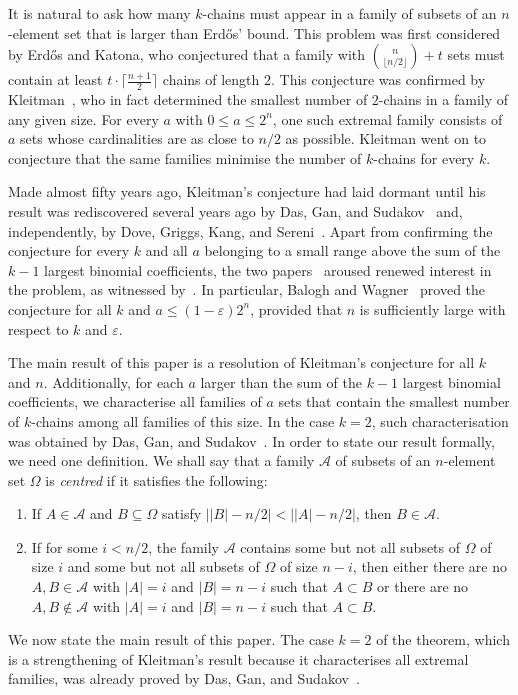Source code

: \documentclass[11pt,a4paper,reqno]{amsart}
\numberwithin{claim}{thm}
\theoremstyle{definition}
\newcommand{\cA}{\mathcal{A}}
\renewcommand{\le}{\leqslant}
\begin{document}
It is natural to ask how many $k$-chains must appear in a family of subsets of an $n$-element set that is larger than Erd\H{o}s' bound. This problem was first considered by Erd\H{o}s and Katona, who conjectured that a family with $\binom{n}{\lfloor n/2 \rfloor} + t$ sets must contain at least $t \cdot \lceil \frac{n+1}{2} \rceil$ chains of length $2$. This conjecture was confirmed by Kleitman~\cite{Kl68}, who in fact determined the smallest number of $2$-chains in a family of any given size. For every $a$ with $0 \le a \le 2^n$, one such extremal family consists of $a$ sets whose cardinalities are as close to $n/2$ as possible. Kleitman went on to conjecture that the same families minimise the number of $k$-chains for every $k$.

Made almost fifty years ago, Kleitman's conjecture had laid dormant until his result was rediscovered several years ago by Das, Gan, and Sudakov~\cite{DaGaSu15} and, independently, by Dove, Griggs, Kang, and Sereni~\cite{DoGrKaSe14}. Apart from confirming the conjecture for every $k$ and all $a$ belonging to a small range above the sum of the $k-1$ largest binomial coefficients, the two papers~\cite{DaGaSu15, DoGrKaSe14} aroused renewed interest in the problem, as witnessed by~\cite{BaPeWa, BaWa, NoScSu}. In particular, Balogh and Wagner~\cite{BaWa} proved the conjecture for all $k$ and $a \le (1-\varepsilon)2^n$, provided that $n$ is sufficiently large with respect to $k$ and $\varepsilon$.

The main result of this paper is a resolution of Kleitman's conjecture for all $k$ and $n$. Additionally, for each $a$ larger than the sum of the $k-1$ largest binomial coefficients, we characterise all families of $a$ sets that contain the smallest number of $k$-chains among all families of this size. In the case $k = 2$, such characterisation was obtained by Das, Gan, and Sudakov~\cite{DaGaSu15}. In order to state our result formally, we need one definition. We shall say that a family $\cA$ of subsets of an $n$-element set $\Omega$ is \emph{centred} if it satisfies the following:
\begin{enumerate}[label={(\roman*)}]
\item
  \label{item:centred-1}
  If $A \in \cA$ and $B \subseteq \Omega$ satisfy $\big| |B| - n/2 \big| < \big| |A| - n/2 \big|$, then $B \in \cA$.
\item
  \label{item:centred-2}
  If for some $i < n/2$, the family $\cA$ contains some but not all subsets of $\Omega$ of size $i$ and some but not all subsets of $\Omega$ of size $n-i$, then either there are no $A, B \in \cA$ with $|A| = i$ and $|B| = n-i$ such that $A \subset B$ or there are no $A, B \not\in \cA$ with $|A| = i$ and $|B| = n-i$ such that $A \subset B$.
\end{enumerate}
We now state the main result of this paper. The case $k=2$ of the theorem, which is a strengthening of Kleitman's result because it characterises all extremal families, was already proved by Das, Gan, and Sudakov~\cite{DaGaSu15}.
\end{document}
= = = =
Extract, from the listing above, every line where the string "enumerate" occurs.

\begin{enumerate}[label={(\roman*)}]
\end{enumerate}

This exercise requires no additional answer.